DATASET EXCERPTS below:

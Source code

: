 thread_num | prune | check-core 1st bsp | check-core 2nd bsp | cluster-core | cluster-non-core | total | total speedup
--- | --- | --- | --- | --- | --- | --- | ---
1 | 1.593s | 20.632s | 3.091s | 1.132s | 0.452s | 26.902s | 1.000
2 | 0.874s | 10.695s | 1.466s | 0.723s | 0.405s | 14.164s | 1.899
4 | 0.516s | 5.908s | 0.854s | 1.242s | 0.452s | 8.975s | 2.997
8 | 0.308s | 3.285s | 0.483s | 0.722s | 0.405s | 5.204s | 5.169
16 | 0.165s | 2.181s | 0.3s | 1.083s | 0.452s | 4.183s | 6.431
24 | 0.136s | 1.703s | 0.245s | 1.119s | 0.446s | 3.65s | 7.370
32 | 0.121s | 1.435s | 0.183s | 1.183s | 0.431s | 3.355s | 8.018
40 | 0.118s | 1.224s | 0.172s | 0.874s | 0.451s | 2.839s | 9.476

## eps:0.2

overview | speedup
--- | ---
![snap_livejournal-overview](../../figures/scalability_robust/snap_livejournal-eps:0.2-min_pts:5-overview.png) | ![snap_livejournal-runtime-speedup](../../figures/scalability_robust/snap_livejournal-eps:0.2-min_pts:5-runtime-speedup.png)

End of DATASET EXCERPTS.

◆ WHAT IS NEEDED ◆
Nothing but the lines from the one with "overview | speedup" through the final line of the records above should appear, each copied exactly.

◆ RESULT FOR THIS EXERCISE ◆
overview | speedup
--- | ---
![snap_livejournal-overview](../../figures/scalability_robust/snap_livejournal-eps:0.2-min_pts:5-overview.png) | ![snap_livejournal-runtime-speedup](../../figures/scalability_robust/snap_livejournal-eps:0.2-min_pts:5-runtime-speedup.png)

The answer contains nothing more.